I realize many hominid species disappeared and do not seem to be the actual fore-bearers of Homo sapiens, but others were our ancestors, and my point is, do we know what/who each hominid species began to perceive once the pressure of evolution set in?

Apparently, as each humanoid species evolves over millions of years, it begins to have “access” to a more complicated perception available within the EM morphic field. Thus Homo sapiens has the where-with-all to develop computers, and rockets to the moon, whereas earlier humanoid forms just couldn’t perceive these things. He/she could not dream of them, thus bring them into being.

Whether evolution allows a species to perceive more of the cosmos, or the species actually creates “more” within the cosmos, who knows?
Sorry, Ms. Tessman, actually evolution in the real world has nothing to do with species rising to a higher plane and acquiring advanced powers.  I believe you're thinking of Pokémon.

But what, you might ask, is making all of this happen?  I know I wondered, because she has long since stopped talking about anything remotely recognizable as science.  But she tells us that astonishingly, evolution is caused by the same thing that results in UFOs and ghosts:
I wrote an article http://www.ufodigest.com/article/does-earth-herself-create-ufos-ghosts-and-fairies asking if the planet Earth herself creates UFO occupants, fairies, and ghosts, perhaps in her subconscious or dream state. That theory can be blended in with this one: Gaia creates her various life forms. The dynamic, irresistible process of evolution begins to happen to them, because their creator is a living, breathing entity herself.

As millions of years roll on, these life forms come into new fields of perception which are actually the multiple layers of reality of the planet herself. Or, as a variation: These are the layers of the cosmic onion of quantum perception.
C'mon, admit it -- you knew she'd work the word "quantum" in there somehow.

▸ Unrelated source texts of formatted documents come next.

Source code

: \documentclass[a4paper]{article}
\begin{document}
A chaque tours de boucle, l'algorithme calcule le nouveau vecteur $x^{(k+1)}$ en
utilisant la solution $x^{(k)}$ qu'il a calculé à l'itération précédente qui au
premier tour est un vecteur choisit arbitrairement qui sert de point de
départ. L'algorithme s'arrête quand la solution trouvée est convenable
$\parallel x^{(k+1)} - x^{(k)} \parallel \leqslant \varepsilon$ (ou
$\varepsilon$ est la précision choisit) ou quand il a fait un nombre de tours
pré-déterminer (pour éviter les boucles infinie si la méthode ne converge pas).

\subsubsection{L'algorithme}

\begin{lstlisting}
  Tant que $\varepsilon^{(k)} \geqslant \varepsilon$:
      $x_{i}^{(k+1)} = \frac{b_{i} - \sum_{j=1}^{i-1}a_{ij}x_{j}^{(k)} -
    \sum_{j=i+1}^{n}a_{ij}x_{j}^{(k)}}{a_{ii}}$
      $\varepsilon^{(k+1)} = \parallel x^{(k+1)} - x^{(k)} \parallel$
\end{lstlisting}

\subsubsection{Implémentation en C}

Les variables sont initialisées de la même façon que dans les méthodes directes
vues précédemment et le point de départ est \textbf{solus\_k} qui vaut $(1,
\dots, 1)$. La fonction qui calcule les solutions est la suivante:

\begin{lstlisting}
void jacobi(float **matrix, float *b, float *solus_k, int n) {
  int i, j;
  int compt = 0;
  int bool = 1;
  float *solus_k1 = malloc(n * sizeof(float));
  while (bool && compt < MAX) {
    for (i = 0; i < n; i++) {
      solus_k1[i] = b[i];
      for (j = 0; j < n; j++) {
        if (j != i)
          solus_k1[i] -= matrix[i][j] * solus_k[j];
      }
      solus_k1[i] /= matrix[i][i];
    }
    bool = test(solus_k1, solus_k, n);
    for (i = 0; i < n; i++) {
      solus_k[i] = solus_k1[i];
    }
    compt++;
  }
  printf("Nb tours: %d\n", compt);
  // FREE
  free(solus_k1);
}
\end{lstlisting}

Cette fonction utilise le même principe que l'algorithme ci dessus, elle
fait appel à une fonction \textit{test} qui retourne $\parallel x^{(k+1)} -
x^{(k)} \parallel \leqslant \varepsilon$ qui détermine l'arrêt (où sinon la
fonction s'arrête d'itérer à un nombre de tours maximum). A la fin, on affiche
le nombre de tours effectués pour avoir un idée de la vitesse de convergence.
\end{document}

At this point, you might be thinking, "Well, she is just talking about humans, right?  A lot of very advanced thinkers have had the opinion that there is something unique about humans, that sets us apart from the rest of nature -- a soul."  But no, she really is talking about everything, all nature, as evolving because the Earth somehow wants it to:
What makes a wolf – a wolf? What makes a blue jay – a blue jay? Yes, there are physical characteristics but each species has a different “hum” which cannot be completely defined or fully encapsulated by looking at the physical structure of the life-form.
Okay, if you want me to believe this, then build a hum-o-meter and show me how a wolf measures 6.8 on the hum-o-meter but a blue jay only measures 4.2.  (I would assume that a hummingbird would peg the needle.)

Right after this, she said, "This is only a theory, of course," and at that point I stopped reading, but not before screaming at my computer, "No!  This isn't a theory!  A theory is a testable framework based on evidence and data!  This is a random collection of brain spew and wishful thinking!"  But all I succeeded in doing is waking up my dog, who glared at me, sighed heavily, and then went back to sleep.  I doubt Ms. Tessman heard, frankly.

Anyhow.  I return to my initial statement; if you are ignorant on a topic, then you are well advised just to keep your mouth shut.  And Ms. Tessman, do go back to blathering on about UFOs and cosmic harmonic dimensional vibrational frequencies, because whenever you do venture into the ocean of scientific knowledge, you seem to sink so fast we can't even see any bubbles.